Connus pour leurs effets spectaculaires sur la perte de poids, les médicaments à base de GLP-1 comme l’Ozempic, le Wegovy ou le Saxenda pourraient également influencer un autre comportement : la consommation d’alcool. Une découverte scientifique récente suggère que ces traitements, déjà massivement utilisés contre le diabète et l’obésité, pourraient aussi jouer un rôle dans la lutte contre les addictions.
Des traitements devenus incontournables
Ces médicaments, basés sur l’hormone GLP-1, agissent sur la régulation de la glycémie mais aussi sur l’appétit et la satiété. En France, leur usage a explosé : près de 600 000 patients ont reçu une prescription entre 2021 et 2022, dont 215 000 pour l’Ozempic.

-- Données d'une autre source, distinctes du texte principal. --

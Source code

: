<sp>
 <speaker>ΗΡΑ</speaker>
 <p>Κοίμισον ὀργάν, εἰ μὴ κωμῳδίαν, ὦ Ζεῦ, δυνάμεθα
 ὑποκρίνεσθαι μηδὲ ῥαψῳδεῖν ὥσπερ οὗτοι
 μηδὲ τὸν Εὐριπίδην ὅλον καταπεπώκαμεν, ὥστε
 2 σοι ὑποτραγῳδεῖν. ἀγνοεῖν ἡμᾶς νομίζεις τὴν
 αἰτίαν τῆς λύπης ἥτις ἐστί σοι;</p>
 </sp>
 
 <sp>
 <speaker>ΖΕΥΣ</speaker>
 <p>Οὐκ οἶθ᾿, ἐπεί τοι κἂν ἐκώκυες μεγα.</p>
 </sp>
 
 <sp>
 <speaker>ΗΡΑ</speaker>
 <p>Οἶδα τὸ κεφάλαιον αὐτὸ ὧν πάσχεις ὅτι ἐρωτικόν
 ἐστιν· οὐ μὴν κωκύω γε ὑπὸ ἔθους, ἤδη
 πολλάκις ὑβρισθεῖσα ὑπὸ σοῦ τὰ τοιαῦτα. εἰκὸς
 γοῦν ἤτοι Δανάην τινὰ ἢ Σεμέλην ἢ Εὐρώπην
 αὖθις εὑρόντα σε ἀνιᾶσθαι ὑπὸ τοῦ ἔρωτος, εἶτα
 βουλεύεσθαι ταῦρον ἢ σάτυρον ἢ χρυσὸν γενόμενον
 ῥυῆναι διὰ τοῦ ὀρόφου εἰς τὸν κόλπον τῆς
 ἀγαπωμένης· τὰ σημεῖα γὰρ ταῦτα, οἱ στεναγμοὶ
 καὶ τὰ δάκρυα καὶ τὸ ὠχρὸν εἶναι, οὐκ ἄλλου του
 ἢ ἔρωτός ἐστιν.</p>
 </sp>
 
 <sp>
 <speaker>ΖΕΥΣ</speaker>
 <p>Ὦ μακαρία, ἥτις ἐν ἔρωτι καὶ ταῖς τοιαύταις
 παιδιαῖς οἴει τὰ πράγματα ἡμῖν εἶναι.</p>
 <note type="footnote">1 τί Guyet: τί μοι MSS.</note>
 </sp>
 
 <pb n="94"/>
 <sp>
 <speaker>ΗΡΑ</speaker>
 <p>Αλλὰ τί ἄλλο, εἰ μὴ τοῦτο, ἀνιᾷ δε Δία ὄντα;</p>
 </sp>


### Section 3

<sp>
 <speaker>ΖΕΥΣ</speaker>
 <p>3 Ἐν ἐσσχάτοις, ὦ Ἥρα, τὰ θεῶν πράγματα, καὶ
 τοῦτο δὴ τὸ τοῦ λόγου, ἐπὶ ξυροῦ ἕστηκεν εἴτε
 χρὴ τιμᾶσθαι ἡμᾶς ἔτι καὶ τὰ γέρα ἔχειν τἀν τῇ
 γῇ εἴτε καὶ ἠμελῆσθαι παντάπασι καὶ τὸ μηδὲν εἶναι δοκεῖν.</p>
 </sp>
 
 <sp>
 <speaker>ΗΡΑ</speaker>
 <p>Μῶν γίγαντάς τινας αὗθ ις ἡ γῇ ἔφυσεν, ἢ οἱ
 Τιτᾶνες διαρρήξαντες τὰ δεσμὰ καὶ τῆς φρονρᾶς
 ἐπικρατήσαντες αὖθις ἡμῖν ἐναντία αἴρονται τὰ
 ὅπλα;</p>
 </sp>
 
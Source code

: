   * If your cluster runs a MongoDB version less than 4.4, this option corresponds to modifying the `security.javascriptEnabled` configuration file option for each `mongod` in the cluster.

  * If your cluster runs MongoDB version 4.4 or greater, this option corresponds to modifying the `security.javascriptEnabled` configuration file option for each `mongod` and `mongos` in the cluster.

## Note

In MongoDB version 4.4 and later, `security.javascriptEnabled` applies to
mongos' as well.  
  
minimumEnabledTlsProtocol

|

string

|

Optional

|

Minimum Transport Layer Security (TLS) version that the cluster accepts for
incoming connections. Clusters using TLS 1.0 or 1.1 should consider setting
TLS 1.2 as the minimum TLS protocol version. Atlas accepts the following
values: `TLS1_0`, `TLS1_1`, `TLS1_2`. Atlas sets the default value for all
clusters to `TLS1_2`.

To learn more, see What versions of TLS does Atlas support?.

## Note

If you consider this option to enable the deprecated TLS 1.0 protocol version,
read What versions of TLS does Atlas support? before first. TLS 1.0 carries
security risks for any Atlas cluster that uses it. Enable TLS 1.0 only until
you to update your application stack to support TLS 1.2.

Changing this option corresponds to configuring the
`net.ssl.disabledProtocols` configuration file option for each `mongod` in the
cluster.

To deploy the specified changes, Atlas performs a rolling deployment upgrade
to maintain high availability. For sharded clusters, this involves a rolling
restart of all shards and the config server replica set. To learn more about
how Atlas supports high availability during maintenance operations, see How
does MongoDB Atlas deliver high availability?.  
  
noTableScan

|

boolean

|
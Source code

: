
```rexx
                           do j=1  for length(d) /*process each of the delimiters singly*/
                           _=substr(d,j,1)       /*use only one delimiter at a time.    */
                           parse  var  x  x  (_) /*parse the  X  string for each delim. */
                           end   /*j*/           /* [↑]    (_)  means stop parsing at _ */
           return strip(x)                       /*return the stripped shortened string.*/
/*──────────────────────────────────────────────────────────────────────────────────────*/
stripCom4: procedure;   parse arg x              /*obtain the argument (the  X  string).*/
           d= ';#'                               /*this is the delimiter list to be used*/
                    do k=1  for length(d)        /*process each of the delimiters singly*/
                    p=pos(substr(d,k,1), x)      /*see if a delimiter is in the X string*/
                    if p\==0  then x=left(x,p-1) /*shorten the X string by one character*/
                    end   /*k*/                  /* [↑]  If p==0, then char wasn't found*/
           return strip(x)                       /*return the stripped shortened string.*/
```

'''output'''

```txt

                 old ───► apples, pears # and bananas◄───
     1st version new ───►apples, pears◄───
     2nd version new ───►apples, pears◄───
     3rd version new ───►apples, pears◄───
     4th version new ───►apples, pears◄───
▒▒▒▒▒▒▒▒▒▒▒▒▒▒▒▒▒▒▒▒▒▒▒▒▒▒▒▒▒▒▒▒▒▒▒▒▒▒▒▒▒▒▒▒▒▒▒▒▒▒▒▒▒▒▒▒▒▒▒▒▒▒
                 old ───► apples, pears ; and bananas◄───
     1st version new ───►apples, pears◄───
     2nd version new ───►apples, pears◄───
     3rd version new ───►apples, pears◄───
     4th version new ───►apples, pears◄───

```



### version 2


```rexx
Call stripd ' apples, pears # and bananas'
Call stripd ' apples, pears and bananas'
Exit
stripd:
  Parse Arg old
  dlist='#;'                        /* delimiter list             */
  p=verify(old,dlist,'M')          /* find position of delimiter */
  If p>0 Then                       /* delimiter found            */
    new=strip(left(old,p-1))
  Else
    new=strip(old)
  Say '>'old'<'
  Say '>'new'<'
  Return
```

Leur popularité s’explique par leur double effet : contrôle du poids et amélioration du métabolisme. Mais les scientifiques découvrent aujourd’hui un effet secondaire inattendu, susceptible d’élargir considérablement leur champ d’action thérapeutique.
Une étude aux résultats surprenants
Des chercheurs du Fralin Biomedical Research Institute (Virginia Tech) ont analysé les comportements de 24 adultes obèses, dont la moitié suivait un traitement GLP-1. L’objectif : mesurer l’impact de ces médicaments sur l’absorption d’alcool et les envies de boire.
Les résultats sont sans appel : les personnes sous GLP-1 présentaient une absorption d’alcool beaucoup plus lente. Dans les dix premières minutes suivant la consommation, leur taux d’alcool dans l’haleine était près de deux fois plus faible que chez les autres participants.
Au-delà de cet effet biologique, les chercheurs ont constaté une réduction des envies de consommer de l’alcool, signe que les traitements influencent probablement les circuits cérébraux de la récompense.
« Nous avons la preuve que ces médicaments réduisent effectivement la consommation d’alcool en dehors du laboratoire », explique Alex DiFeliceantonio, chercheur à Virginia Tech.
Comment ces médicaments agissent-ils sur le cerveau ?
L’hormone GLP-1 interagit avec les zones cérébrales liées à la récompense, notamment l’aire tegmentale ventrale et le noyau accumbens. Ces régions jouent un rôle central dans la dépendance, qu’il s’agisse de nourriture, de nicotine ou d’alcool.
En ralentissant la pénétration de l’alcool dans le sang, les médicaments atténueraient ses effets euphorisants, ce qui réduirait naturellement l’envie d’en consommer davantage.
Des perspectives prometteuses, mais encore prudentes
Ces résultats, bien que prometteurs, nécessitent d’être confirmés à plus grande échelle. Les chercheurs estiment que les traitements GLP-1 pourraient un jour constituer une nouvelle classe de médicaments contre les addictions, notamment à l’alcool.
Cependant, l’automédication reste à proscrire. Ces traitements présentent des effets secondaires potentiels (nausées, troubles digestifs, hypoglycémie) et ne doivent être utilisés que sous supervision médicale.
Une nouvelle piste contre les dépendances
Si les prochaines études confirment ces observations, les médicaments à base de GLP-1 pourraient révolutionner la prise en charge des addictions. Leur action sur les circuits de la récompense pourrait, à terme, offrir une alternative précieuse aux thérapies actuelles, encore limitées dans leur efficacité.